José Mourinho fue invitado a realizar el saque de honor en un partido de hockey llevado a cabo en Rusia. Aunque él no pintaba mucho ahí, fue un gesto que reconocía su estatus como figura dentro del deporte. El problema es que después de atender el protocolo, el portugués se resbaló con la alfombra roja que algún lumbreras colocó en la cancha de hielo. El bochornoso momento quedó captado por múltiples camarógrafos que apuraron la viralización de la estampa.

El traspié parecía cerrar un ciclo de horror para el entrenador luso, pero todavía venía algo peor. Un día después fue condenado a un año de cárcel (que no tendrá que sufrir, al no contar con antecedentes penales) y a una multa de tres millones de euros por fraude fiscal en España. Esta vez sí que tocaba fondo o al menos un mínimo histórico. Su estatus está más cuestionado que nunca y no queda claro cómo podrá salir de la maraña en la que está metido.

El declive viene de tiempo atrás. Mes y medio antes de la caída fue echado del Manchester United por los malos resultados obtenidos. Los jugadores simplemente no carburaban con él, aunque a su salida milagrosamente recuperaron el talento para remontar posiciones en el campeonato local.
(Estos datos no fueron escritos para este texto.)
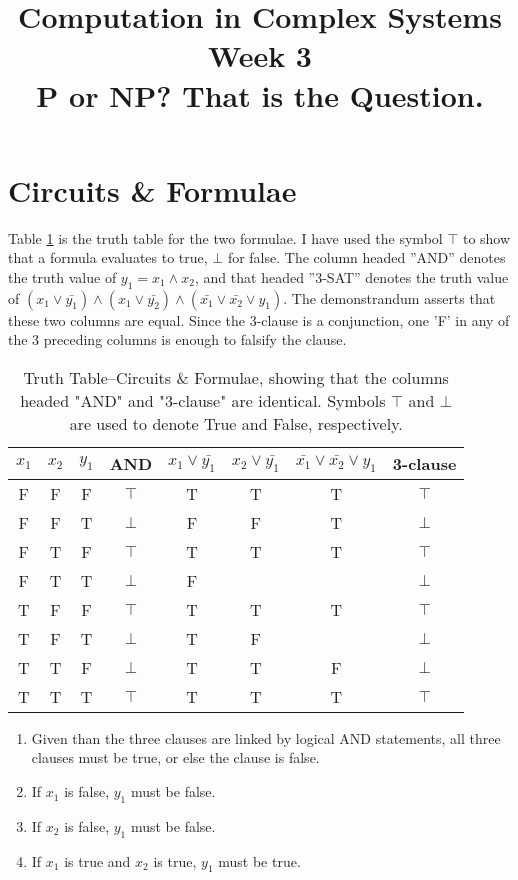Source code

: \documentclass[]{article}
\title{Computation in Complex Systems\\
	Week 3\\
	P or NP? That is the Question.
	}
\begin{document}
\maketitle

\section{Circuits \& Formulae}

Table \ref{table:truth} is the truth table for the two formulae. I have used the symbol $\top$ to show that a formula evaluates to true, $\bot$ for false. The column headed ''AND'' denotes the truth value of $y_1 = x_1 \land x_2$, and that headed ''3-SAT'' denotes the truth value of $ (x_1\lor \bar{y_1}) \land (x_1\lor \bar{y_2}) \land (\bar{x_1} \lor \bar{x_2} \lor y_1)$. The demonstrandum asserts that these two columns are equal. Since the 3-clause is a conjunction, one 'F' in any of the 3 preceding columns is enough to falsify the clause.

\begin{table}[H]
	\caption{Truth Table--Circuits \& Formulae, showing that the columns headed "AND" and "3-clause" are identical. Symbols $\top$ and $\bot$ are used to denote True and False, respectively.}\label{table:truth}
	\begin{center}
		\begin{tabular}{|c|c|c||c|c|c|c||c|}\hline
			$x_1$&$x_2$&$y_1$&AND&$x_1 \lor \bar{y_1}$&$x_2 \lor \bar{y_1}$&$\bar{x_1}\lor\bar{x_2}\lor y_1$&3-clause\\ \hline
			F&F&F&$\top$&T&T&T&$\top$\\ \hline
			F&F&T&$\bot$&F&F&T&$\bot$\\ \hline
			F&T&F&$\top$&T&T&T&$\top$\\ \hline
			F&T&T&$\bot$&F&&&$\bot$\\ \hline
			T&F&F&$\top$&T&T&T&$\top$\\ \hline
			T&F&T&$\bot$&T&F&&$\bot$\\ \hline
			T&T&F&$\bot$&T&T&F&$\bot$\\ \hline
			T&T&T&$\top$&T&T&T&$\top$\\ \hline
		\end{tabular}
	\end{center}
\end{table}

\begin{enumerate}
	\item Given than the three clauses are linked by logical AND statements, all three clauses must be true, or else the clause is false.
	
	\item If $x_1$ is false, $y_1$ must be false.
	
	\item If $x_2$ is false, $y_1$ must be false.
	
	\item If $x_1$ is true and $x_2$ is true, $y_1$ must be true.
\end{enumerate}
\end{document}
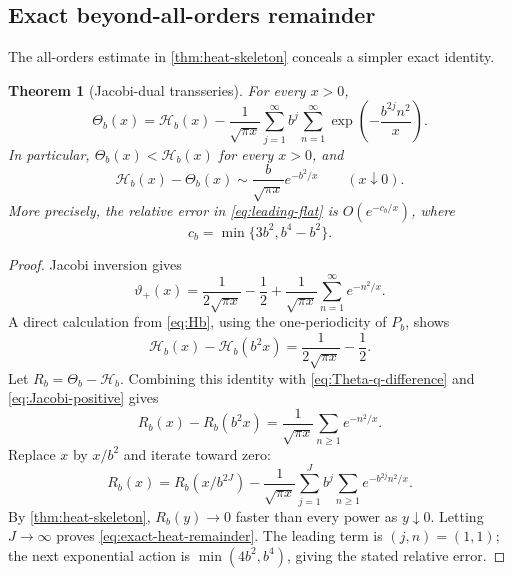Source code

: \documentclass[11pt]{article}
\newtheorem{theorem}{Theorem}[section]
\theoremstyle{definition}
\theoremstyle{remark}
\begin{document}
\subsection{Exact beyond-all-orders remainder}

The all-orders estimate in \cref{thm:heat-skeleton} conceals a simpler exact identity.

\begin{theorem}[Jacobi-dual transseries]\label{thm:exact-heat-remainder}
For every \(x>0\),
\begin{equation}\label{eq:exact-heat-remainder}
\boxed{
 \Theta_b(x)=\mathcal H_b(x)
 -\frac1{\sqrt{\pi x}}
  \sum_{j=1}^{\infty}b^j
  \sum_{n=1}^{\infty}
  \exp\!\left(-\frac{b^{2j}n^2}{x}\right).
}
\end{equation}
In particular, \(\Theta_b(x)<\mathcal H_b(x)\) for every \(x>0\), and
\begin{equation}\label{eq:leading-flat}
 \mathcal H_b(x)-\Theta_b(x)
 \sim\frac{b}{\sqrt{\pi x}}e^{-b^2/x}
 \qquad(x\downarrow0).
\end{equation}
More precisely, the relative error in \eqref{eq:leading-flat} is
\(O(e^{-c_b/x})\), where
\begin{equation}
  c_b=\min\{3b^2,b^4-b^2\}.
\end{equation}
\end{theorem}

\begin{proof}
Jacobi inversion gives
\begin{equation}\label{eq:Jacobi-positive}
 \vartheta_+(x)=
 \frac1{2\sqrt{\pi x}}-\frac12
 +\frac1{\sqrt{\pi x}}
  \sum_{n=1}^{\infty}e^{-n^2/x}.
\end{equation}
A direct calculation from \eqref{eq:Hb}, using the one-periodicity of \(P_b\), shows
\begin{equation}
 \mathcal H_b(x)-\mathcal H_b(b^2x)
 =\frac1{2\sqrt{\pi x}}-\frac12.
\end{equation}
Let \(R_b=\Theta_b-\mathcal H_b\).  Combining this identity with
\eqref{eq:Theta-q-difference} and \eqref{eq:Jacobi-positive} gives
\begin{equation}\label{eq:R-renewal}
 R_b(x)-R_b(b^2x)=
 \frac1{\sqrt{\pi x}}\sum_{n\ge1}e^{-n^2/x}.
\end{equation}
Replace \(x\) by \(x/b^2\) and iterate toward zero:
\[
 R_b(x)=R_b(x/b^{2J})-
 \frac1{\sqrt{\pi x}}
 \sum_{j=1}^{J}b^j\sum_{n\ge1}e^{-b^{2j}n^2/x}.
\]
By \cref{thm:heat-skeleton}, \(R_b(y)\to0\) faster than every power as
\(y\downarrow0\).  Letting \(J\to\infty\) proves \eqref{eq:exact-heat-remainder}.  The leading term is \((j,n)=(1,1)\); the next exponential action is
\(\min(4b^2,b^4)\), giving the stated relative error.
\end{proof}
\end{document}

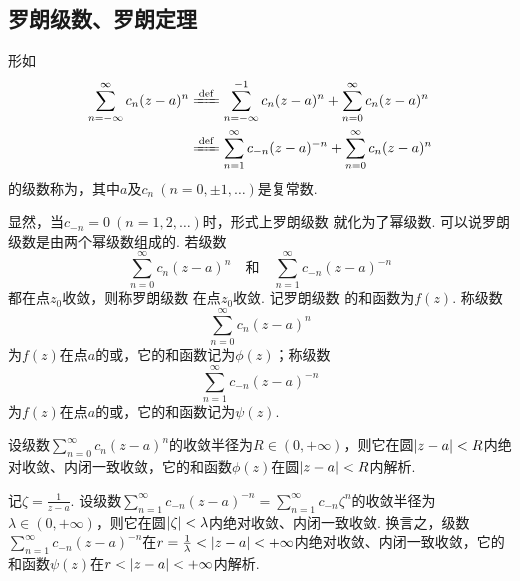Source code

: \subsection{罗朗级数、罗朗定理}
\begin{definition}
形如\begin{equation}\label{equation:解析函数的级数表示.罗朗级数}
\begin{split}
\sum\limits_{n=-\infty}^\infty c_n (z-a)^n
&\defeq \sum\limits_{n=-\infty}^{-1} c_n (z-a)^n + \sum\limits_{n=0}^\infty c_n (z-a)^n \\
&\defeq \sum\limits_{n=1}^\infty c_{-n} (z-a)^{-n} + \sum\limits_{n=0}^\infty c_n (z-a)^n
\end{split}
\end{equation}的级数称为，其中\(a\)及\(c_n\ (n=0,\pm1,\dotsc)\)是复常数.
\end{definition}
显然，当\(c_{-n}=0\ (n=1,2,\dotsc)\)时，形式上罗朗级数  就化为了幂级数.
可以说罗朗级数是由两个幂级数组成的.
若级数\[
\sum\limits_{n=0}^\infty c_n (z-a)^n
\quad\text{和}\quad
\sum\limits_{n=1}^\infty c_{-n} (z-a)^{-n}
\]都在点\(z_0\)收敛，则称罗朗级数  在点\(z_0\)收敛.
记罗朗级数  的和函数为\(f(z)\).
称级数\[
\sum\limits_{n=0}^\infty c_n (z-a)^n
\]为\(f(z)\)在点\(a\)的或，它的和函数记为\(\phi(z)\)；称级数\[
\sum\limits_{n=1}^\infty c_{-n} (z-a)^{-n}
\]为\(f(z)\)在点\(a\)的或，它的和函数记为\(\psi(z)\).

设级数\(\sum\limits_{n=0}^\infty c_n (z-a)^n\)的收敛半径为\(R \in (0,+\infty)\)，则它在圆\(\abs{z-a}<R\)内绝对收敛、内闭一致收敛，它的和函数\(\phi(z)\)在圆\(\abs{z-a}<R\)内解析.

记\(\zeta = \frac{1}{z-a}\).
设级数\(\sum\limits_{n=1}^\infty c_{-n} (z-a)^{-n} = \sum\limits_{n=1}^\infty c_{-n} \zeta^n\)的收敛半径为\(\lambda \in (0,+\infty)\)，则它在圆\(\abs{\zeta} < \lambda\)内绝对收敛、内闭一致收敛.
换言之，级数\(\sum\limits_{n=1}^\infty c_{-n} (z-a)^{-n}\)在\(r = \frac{1}{\lambda} < \abs{z-a} < +\infty\)内绝对收敛、内闭一致收敛，它的和函数\(\psi(z)\)在\(r < \abs{z-a} < +\infty\)内解析.

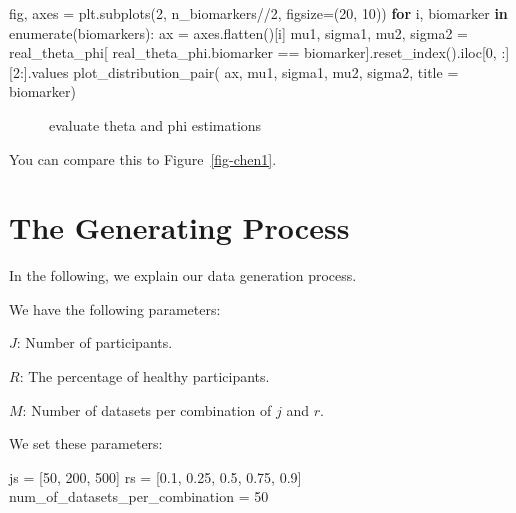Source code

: \documentclass[
  letterpaper,
  DIV=11,
  numbers=noendperiod]{scrreprt}
\newenvironment{Shaded}{\begin{snugshade}}{\end{snugshade}}
\newcommand{\BuiltInTok}[1]{\textcolor[rgb]{0.00,0.23,0.31}{#1}}
\newcommand{\ControlFlowTok}[1]{\textcolor[rgb]{0.00,0.23,0.31}{\textbf{#1}}}
\newcommand{\DecValTok}[1]{\textcolor[rgb]{0.68,0.00,0.00}{#1}}
\newcommand{\FloatTok}[1]{\textcolor[rgb]{0.68,0.00,0.00}{#1}}
\newcommand{\KeywordTok}[1]{\textcolor[rgb]{0.00,0.23,0.31}{\textbf{#1}}}
\newcommand{\NormalTok}[1]{\textcolor[rgb]{0.00,0.23,0.31}{#1}}
\newcommand{\OperatorTok}[1]{\textcolor[rgb]{0.37,0.37,0.37}{#1}}
\begin{document}
\begin{Shaded}
\begin{Highlighting}[]
\NormalTok{fig, axes }\OperatorTok{=}\NormalTok{ plt.subplots(}\DecValTok{2}\NormalTok{, n\_biomarkers}\OperatorTok{//}\DecValTok{2}\NormalTok{, figsize}\OperatorTok{=}\NormalTok{(}\DecValTok{20}\NormalTok{, }\DecValTok{10}\NormalTok{))}
\ControlFlowTok{for}\NormalTok{ i, biomarker }\KeywordTok{in} \BuiltInTok{enumerate}\NormalTok{(biomarkers):}
\NormalTok{    ax }\OperatorTok{=}\NormalTok{ axes.flatten()[i] }
\NormalTok{    mu1, sigma1, mu2, sigma2 }\OperatorTok{=}\NormalTok{ real\_theta\_phi[}
\NormalTok{        real\_theta\_phi.biomarker }\OperatorTok{==}\NormalTok{ biomarker].reset\_index().iloc[}\DecValTok{0}\NormalTok{, :][}\DecValTok{2}\NormalTok{:].values}
\NormalTok{    plot\_distribution\_pair(}
\NormalTok{        ax, mu1, sigma1, mu2, sigma2, title }\OperatorTok{=}\NormalTok{ biomarker)}
\end{Highlighting}
\end{Shaded}

\begin{figure}[H]


\caption{\label{fig-eval-theta-phi-estimations}evaluate theta and phi
estimations}

\end{figure}%

You can compare this to Figure~\ref{fig-chen1}.

\section{The Generating Process}\label{the-generating-process}

In the following, we explain our data generation process.

We have the following parameters:

\(J\): Number of participants.

\(R\): The percentage of healthy participants.

\(M\): Number of datasets per combination of \(j\) and \(r\).

We set these parameters:

\begin{Shaded}
\begin{Highlighting}[]
\NormalTok{js }\OperatorTok{=}\NormalTok{ [}\DecValTok{50}\NormalTok{, }\DecValTok{200}\NormalTok{, }\DecValTok{500}\NormalTok{]}
\NormalTok{rs }\OperatorTok{=}\NormalTok{ [}\FloatTok{0.1}\NormalTok{, }\FloatTok{0.25}\NormalTok{, }\FloatTok{0.5}\NormalTok{, }\FloatTok{0.75}\NormalTok{, }\FloatTok{0.9}\NormalTok{]}
\NormalTok{num\_of\_datasets\_per\_combination }\OperatorTok{=} \DecValTok{50}
\end{Highlighting}
\end{Shaded}
\end{document}
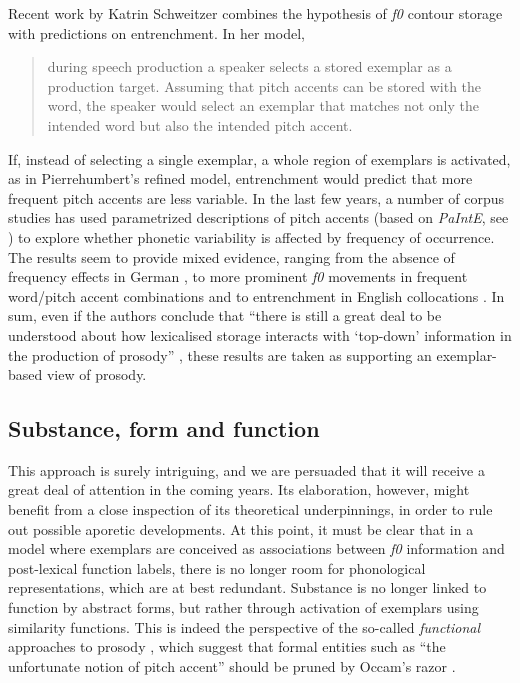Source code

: Recent work by Katrin Schweitzer combines the hypothesis of \textit{f0} contour storage with predictions on entrenchment. In her model, \begin{quote}during speech production a speaker selects a stored exemplar as a production target. Assuming that pitch accents can be stored with the word, the speaker would select an exemplar that matches not only the intended word but also the intended pitch accent. \cite[138]{schweitzer2010frequency}\end{quote}
If, instead of selecting a single exemplar, a whole region of exemplars is activated, as in Pierrehumbert's refined model, entrenchment would predict that more frequent pitch accents are less variable. In the last few years, a number of corpus studies has used parametrized descriptions of pitch accents (based on \textit{PaIntE}, see \citealt{mohler1998parametric,mohler2001improvements}) to explore whether phonetic variability is affected by frequency of occurrence. The results seem to provide mixed evidence, ranging from the absence of frequency effects in German \citep{walsh2008examining}, to more prominent \textit{f0} movements in frequent word/pitch accent combinations \citep{schweitzer2010frequency} and to entrenchment in English collocations \citep{schweitzer2011prosodic}. In sum, even if the authors conclude that ``there is still a great deal to be understood about how lexicalised storage interacts with `top-down' information in the production of prosody'' \cite[4]{schweitzer2011prosodic}, these results are taken as supporting an exemplar-based view of prosody.

\subsection{Substance, form and function}\label{sec632}
This approach is surely intriguing, and we are persuaded that it will receive a great deal of attention in the coming years. Its elaboration, however, might benefit from a close inspection of its theoretical underpinnings, in order to rule out possible aporetic developments. At this point, it must be clear that in a model where exemplars are conceived as associations between \textit{f0} information and post-lexical function labels, there is no longer room for phonological representations, which are at best redundant. Substance is no longer linked to function by abstract forms, but rather through activation of exemplars using similarity functions. This is indeed the perspective of the so-called \textit{functional} approaches to prosody \citep{shriberg1998can,noth2000verbmobil,batliner2001prosodic}, which suggest that formal entities such as ``the unfortunate notion of pitch accent'' should be pruned by Occam's razor \citep[25]{batliner2005prosodic}.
No son buenos días para Mourinho que a últimas fechas pareciera haber perdido el rumbo. Si bien no ha caído en el desastre, ha despertado señalamientos por acabar mal en sus últimas aventuras con el Chelsea y el United. Los detractores que se ha labrado a lo largo del camino están de plácemes, desfogando la bilis acumulada por medio de insultos.

Visto con frialdad, el haber ganado la Premier League en la temporada 2014/15, en la que también ganó la Copa de la Liga, así como UEFA Europa League en la 2016/17 (que coronó con otra Copa de la Liga), no está nada mal. Cualquier otro entrenador estaría contento con el botín y aquello sería suficiente para ser candidato a dirigir cualquier club del mundo. Pero con Mourinho no es así. El técnico luso está acostumbrado a arrasar y cualquier cosa que no sea ganar una Champions más Liga le sabe a fracaso.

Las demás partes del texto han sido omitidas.